**What to work on:** Repeat the data in full. Drop every picture.

**Data shown:**

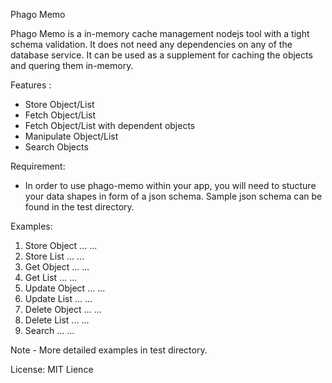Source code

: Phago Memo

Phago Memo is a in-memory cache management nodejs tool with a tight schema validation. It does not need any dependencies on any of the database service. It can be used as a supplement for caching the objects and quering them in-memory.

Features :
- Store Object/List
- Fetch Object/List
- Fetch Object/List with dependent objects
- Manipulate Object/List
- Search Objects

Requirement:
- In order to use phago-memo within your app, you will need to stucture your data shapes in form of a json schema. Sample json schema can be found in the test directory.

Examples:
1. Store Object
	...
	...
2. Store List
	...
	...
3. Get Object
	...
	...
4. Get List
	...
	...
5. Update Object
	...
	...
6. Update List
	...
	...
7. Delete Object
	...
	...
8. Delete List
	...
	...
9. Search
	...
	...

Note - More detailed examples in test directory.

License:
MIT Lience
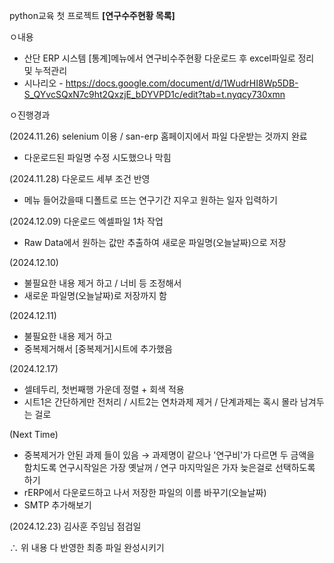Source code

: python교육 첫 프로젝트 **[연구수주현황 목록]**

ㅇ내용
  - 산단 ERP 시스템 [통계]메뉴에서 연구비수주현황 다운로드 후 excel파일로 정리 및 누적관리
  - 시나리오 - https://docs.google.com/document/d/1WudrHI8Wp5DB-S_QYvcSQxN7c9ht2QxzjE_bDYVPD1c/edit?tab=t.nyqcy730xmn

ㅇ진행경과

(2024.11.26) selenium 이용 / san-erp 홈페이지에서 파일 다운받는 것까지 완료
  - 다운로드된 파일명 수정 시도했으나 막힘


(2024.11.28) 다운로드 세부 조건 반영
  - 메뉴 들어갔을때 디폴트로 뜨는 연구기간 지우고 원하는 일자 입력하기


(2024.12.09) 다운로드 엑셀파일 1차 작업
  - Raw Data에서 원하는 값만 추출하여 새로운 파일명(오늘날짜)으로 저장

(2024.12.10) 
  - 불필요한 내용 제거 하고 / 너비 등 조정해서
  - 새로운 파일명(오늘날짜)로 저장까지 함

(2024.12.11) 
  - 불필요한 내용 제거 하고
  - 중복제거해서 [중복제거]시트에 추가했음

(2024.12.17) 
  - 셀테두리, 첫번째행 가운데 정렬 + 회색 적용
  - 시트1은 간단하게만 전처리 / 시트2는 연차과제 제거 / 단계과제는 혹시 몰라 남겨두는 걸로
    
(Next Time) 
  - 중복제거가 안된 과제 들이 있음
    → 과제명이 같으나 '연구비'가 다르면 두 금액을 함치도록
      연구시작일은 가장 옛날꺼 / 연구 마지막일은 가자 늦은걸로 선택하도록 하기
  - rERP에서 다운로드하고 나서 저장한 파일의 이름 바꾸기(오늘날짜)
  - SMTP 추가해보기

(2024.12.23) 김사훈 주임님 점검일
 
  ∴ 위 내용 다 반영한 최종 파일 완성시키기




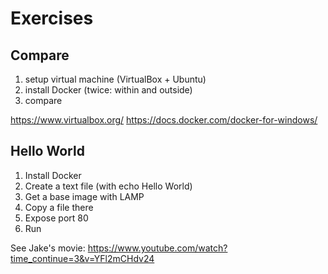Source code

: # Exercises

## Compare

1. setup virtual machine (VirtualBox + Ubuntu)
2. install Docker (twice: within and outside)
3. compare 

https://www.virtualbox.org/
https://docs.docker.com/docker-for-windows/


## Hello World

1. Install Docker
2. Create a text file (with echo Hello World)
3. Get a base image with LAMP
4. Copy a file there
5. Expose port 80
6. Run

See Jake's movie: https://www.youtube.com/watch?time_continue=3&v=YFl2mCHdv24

**Answer area:**
Source code

: Phago Memo

Phago Memo is a in-memory cache management nodejs tool with a tight schema validation. It does not need any dependencies on any of the database service. It can be used as a supplement for caching the objects and quering them in-memory.

Features :
- Store Object/List
- Fetch Object/List
- Fetch Object/List with dependent objects
- Manipulate Object/List
- Search Objects

Requirement:
- In order to use phago-memo within your app, you will need to stucture your data shapes in form of a json schema. Sample json schema can be found in the test directory.

Examples:
1. Store Object
	...
	...
2. Store List
	...
	...
3. Get Object
	...
	...
4. Get List
	...
	...
5. Update Object
	...
	...
6. Update List
	...
	...
7. Delete Object
	...
	...
8. Delete List
	...
	...
9. Search
	...
	...

Note - More detailed examples in test directory.

License:
MIT Lience
Source code

: python교육 첫 프로젝트 **[연구수주현황 목록]**

ㅇ내용
  - 산단 ERP 시스템 [통계]메뉴에서 연구비수주현황 다운로드 후 excel파일로 정리 및 누적관리
  - 시나리오 - https://docs.google.com/document/d/1WudrHI8Wp5DB-S_QYvcSQxN7c9ht2QxzjE_bDYVPD1c/edit?tab=t.nyqcy730xmn

ㅇ진행경과

(2024.11.26) selenium 이용 / san-erp 홈페이지에서 파일 다운받는 것까지 완료
  - 다운로드된 파일명 수정 시도했으나 막힘


(2024.11.28) 다운로드 세부 조건 반영
  - 메뉴 들어갔을때 디폴트로 뜨는 연구기간 지우고 원하는 일자 입력하기


(2024.12.09) 다운로드 엑셀파일 1차 작업
  - Raw Data에서 원하는 값만 추출하여 새로운 파일명(오늘날짜)으로 저장

(2024.12.10) 
  - 불필요한 내용 제거 하고 / 너비 등 조정해서
  - 새로운 파일명(오늘날짜)로 저장까지 함

(2024.12.11) 
  - 불필요한 내용 제거 하고
  - 중복제거해서 [중복제거]시트에 추가했음

(2024.12.17) 
  - 셀테두리, 첫번째행 가운데 정렬 + 회색 적용
  - 시트1은 간단하게만 전처리 / 시트2는 연차과제 제거 / 단계과제는 혹시 몰라 남겨두는 걸로
    
(Next Time) 
  - 중복제거가 안된 과제 들이 있음
    → 과제명이 같으나 '연구비'가 다르면 두 금액을 함치도록
      연구시작일은 가장 옛날꺼 / 연구 마지막일은 가자 늦은걸로 선택하도록 하기
  - rERP에서 다운로드하고 나서 저장한 파일의 이름 바꾸기(오늘날짜)
  - SMTP 추가해보기

(2024.12.23) 김사훈 주임님 점검일
 
  ∴ 위 내용 다 반영한 최종 파일 완성시키기




Source code

: # Exercises

## Compare

1. setup virtual machine (VirtualBox + Ubuntu)
2. install Docker (twice: within and outside)
3. compare 

https://www.virtualbox.org/
https://docs.docker.com/docker-for-windows/


## Hello World

1. Install Docker
2. Create a text file (with echo Hello World)
3. Get a base image with LAMP
4. Copy a file there
5. Expose port 80
6. Run

See Jake's movie: https://www.youtube.com/watch?time_continue=3&v=YFl2mCHdv24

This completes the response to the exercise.